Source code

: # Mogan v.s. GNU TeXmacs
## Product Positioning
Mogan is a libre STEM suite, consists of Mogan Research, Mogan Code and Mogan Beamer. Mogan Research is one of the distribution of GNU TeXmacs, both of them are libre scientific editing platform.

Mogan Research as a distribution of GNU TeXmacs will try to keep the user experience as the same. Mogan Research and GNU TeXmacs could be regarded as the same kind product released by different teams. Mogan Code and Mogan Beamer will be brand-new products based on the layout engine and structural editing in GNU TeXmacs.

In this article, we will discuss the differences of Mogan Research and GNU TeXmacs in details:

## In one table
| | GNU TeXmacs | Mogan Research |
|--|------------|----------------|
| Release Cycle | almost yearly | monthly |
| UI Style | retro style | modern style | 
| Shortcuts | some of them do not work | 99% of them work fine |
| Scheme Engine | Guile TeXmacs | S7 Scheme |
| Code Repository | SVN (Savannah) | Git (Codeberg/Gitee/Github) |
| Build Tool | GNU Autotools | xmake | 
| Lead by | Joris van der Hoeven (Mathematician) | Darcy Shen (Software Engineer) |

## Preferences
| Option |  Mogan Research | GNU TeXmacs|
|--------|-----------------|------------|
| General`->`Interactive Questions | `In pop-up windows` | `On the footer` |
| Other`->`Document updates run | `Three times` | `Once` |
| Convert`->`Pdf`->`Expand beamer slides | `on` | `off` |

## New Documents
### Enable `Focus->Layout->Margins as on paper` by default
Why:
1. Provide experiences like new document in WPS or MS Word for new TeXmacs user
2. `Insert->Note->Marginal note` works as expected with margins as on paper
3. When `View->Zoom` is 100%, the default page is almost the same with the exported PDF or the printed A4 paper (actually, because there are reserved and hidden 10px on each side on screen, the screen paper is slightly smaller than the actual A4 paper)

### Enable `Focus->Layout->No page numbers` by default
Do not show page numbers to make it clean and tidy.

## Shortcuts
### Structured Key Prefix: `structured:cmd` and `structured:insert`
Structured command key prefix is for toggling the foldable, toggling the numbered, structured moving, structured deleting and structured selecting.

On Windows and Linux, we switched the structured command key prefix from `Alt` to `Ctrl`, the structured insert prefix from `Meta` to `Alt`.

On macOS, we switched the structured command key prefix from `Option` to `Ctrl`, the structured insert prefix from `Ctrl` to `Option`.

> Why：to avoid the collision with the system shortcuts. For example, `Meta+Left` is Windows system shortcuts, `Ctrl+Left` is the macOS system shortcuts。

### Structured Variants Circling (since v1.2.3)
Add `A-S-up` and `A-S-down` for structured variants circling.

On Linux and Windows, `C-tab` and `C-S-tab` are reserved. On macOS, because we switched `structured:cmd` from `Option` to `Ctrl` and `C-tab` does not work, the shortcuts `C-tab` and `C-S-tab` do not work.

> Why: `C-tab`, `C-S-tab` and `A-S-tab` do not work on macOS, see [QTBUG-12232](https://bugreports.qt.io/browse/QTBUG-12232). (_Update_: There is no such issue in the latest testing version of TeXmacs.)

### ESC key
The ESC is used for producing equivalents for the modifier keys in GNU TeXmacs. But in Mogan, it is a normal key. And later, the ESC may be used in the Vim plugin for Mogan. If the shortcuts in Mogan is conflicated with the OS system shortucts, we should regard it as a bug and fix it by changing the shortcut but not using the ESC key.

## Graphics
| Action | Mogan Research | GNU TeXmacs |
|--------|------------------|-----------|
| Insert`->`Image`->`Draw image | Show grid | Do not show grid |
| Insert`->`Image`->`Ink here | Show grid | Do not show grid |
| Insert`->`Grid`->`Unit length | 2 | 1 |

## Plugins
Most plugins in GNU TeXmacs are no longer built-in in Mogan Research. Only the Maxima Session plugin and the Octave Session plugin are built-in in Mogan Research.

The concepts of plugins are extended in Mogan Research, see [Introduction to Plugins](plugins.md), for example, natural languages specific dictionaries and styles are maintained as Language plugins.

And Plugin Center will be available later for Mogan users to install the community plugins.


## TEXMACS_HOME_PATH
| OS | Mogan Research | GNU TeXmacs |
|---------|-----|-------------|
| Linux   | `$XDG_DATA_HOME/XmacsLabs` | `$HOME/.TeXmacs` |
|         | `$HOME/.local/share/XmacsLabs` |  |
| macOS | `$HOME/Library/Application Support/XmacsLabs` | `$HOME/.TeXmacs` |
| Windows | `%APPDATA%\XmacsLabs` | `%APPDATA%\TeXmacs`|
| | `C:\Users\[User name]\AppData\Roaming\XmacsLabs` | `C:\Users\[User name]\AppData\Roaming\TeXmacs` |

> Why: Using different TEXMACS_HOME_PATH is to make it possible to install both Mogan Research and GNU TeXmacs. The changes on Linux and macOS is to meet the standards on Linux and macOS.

» Exercise prompt: Line by line, transcribe the material above exactly.

» Expected output:
Source code

: # Mogan v.s. GNU TeXmacs
## Product Positioning
Mogan is a libre STEM suite, consists of Mogan Research, Mogan Code and Mogan Beamer. Mogan Research is one of the distribution of GNU TeXmacs, both of them are libre scientific editing platform.

Mogan Research as a distribution of GNU TeXmacs will try to keep the user experience as the same. Mogan Research and GNU TeXmacs could be regarded as the same kind product released by different teams. Mogan Code and Mogan Beamer will be brand-new products based on the layout engine and structural editing in GNU TeXmacs.

In this article, we will discuss the differences of Mogan Research and GNU TeXmacs in details:

## In one table
| | GNU TeXmacs | Mogan Research |
|--|------------|----------------|
| Release Cycle | almost yearly | monthly |
| UI Style | retro style | modern style | 
| Shortcuts | some of them do not work | 99% of them work fine |
| Scheme Engine | Guile TeXmacs | S7 Scheme |
| Code Repository | SVN (Savannah) | Git (Codeberg/Gitee/Github) |
| Build Tool | GNU Autotools | xmake | 
| Lead by | Joris van der Hoeven (Mathematician) | Darcy Shen (Software Engineer) |

## Preferences
| Option |  Mogan Research | GNU TeXmacs|
|--------|-----------------|------------|
| General`->`Interactive Questions | `In pop-up windows` | `On the footer` |
| Other`->`Document updates run | `Three times` | `Once` |
| Convert`->`Pdf`->`Expand beamer slides | `on` | `off` |

## New Documents
### Enable `Focus->Layout->Margins as on paper` by default
Why:
1. Provide experiences like new document in WPS or MS Word for new TeXmacs user
2. `Insert->Note->Marginal note` works as expected with margins as on paper
3. When `View->Zoom` is 100%, the default page is almost the same with the exported PDF or the printed A4 paper (actually, because there are reserved and hidden 10px on each side on screen, the screen paper is slightly smaller than the actual A4 paper)

### Enable `Focus->Layout->No page numbers` by default
Do not show page numbers to make it clean and tidy.

## Shortcuts
### Structured Key Prefix: `structured:cmd` and `structured:insert`
Structured command key prefix is for toggling the foldable, toggling the numbered, structured moving, structured deleting and structured selecting.

On Windows and Linux, we switched the structured command key prefix from `Alt` to `Ctrl`, the structured insert prefix from `Meta` to `Alt`.

On macOS, we switched the structured command key prefix from `Option` to `Ctrl`, the structured insert prefix from `Ctrl` to `Option`.

> Why：to avoid the collision with the system shortcuts. For example, `Meta+Left` is Windows system shortcuts, `Ctrl+Left` is the macOS system shortcuts。

### Structured Variants Circling (since v1.2.3)
Add `A-S-up` and `A-S-down` for structured variants circling.

On Linux and Windows, `C-tab` and `C-S-tab` are reserved. On macOS, because we switched `structured:cmd` from `Option` to `Ctrl` and `C-tab` does not work, the shortcuts `C-tab` and `C-S-tab` do not work.

> Why: `C-tab`, `C-S-tab` and `A-S-tab` do not work on macOS, see [QTBUG-12232](https://bugreports.qt.io/browse/QTBUG-12232). (_Update_: There is no such issue in the latest testing version of TeXmacs.)

### ESC key
The ESC is used for producing equivalents for the modifier keys in GNU TeXmacs. But in Mogan, it is a normal key. And later, the ESC may be used in the Vim plugin for Mogan. If the shortcuts in Mogan is conflicated with the OS system shortucts, we should regard it as a bug and fix it by changing the shortcut but not using the ESC key.

## Graphics
| Action | Mogan Research | GNU TeXmacs |
|--------|------------------|-----------|
| Insert`->`Image`->`Draw image | Show grid | Do not show grid |
| Insert`->`Image`->`Ink here | Show grid | Do not show grid |
| Insert`->`Grid`->`Unit length | 2 | 1 |

## Plugins
Most plugins in GNU TeXmacs are no longer built-in in Mogan Research. Only the Maxima Session plugin and the Octave Session plugin are built-in in Mogan Research.

The concepts of plugins are extended in Mogan Research, see [Introduction to Plugins](plugins.md), for example, natural languages specific dictionaries and styles are maintained as Language plugins.

And Plugin Center will be available later for Mogan users to install the community plugins.


## TEXMACS_HOME_PATH
| OS | Mogan Research | GNU TeXmacs |
|---------|-----|-------------|
| Linux   | `$XDG_DATA_HOME/XmacsLabs` | `$HOME/.TeXmacs` |
|         | `$HOME/.local/share/XmacsLabs` |  |
| macOS | `$HOME/Library/Application Support/XmacsLabs` | `$HOME/.TeXmacs` |
| Windows | `%APPDATA%\XmacsLabs` | `%APPDATA%\TeXmacs`|
| | `C:\Users\[User name]\AppData\Roaming\XmacsLabs` | `C:\Users\[User name]\AppData\Roaming\TeXmacs` |

> Why: Using different TEXMACS_HOME_PATH is to make it possible to install both Mogan Research and GNU TeXmacs. The changes on Linux and macOS is to meet the standards on Linux and macOS.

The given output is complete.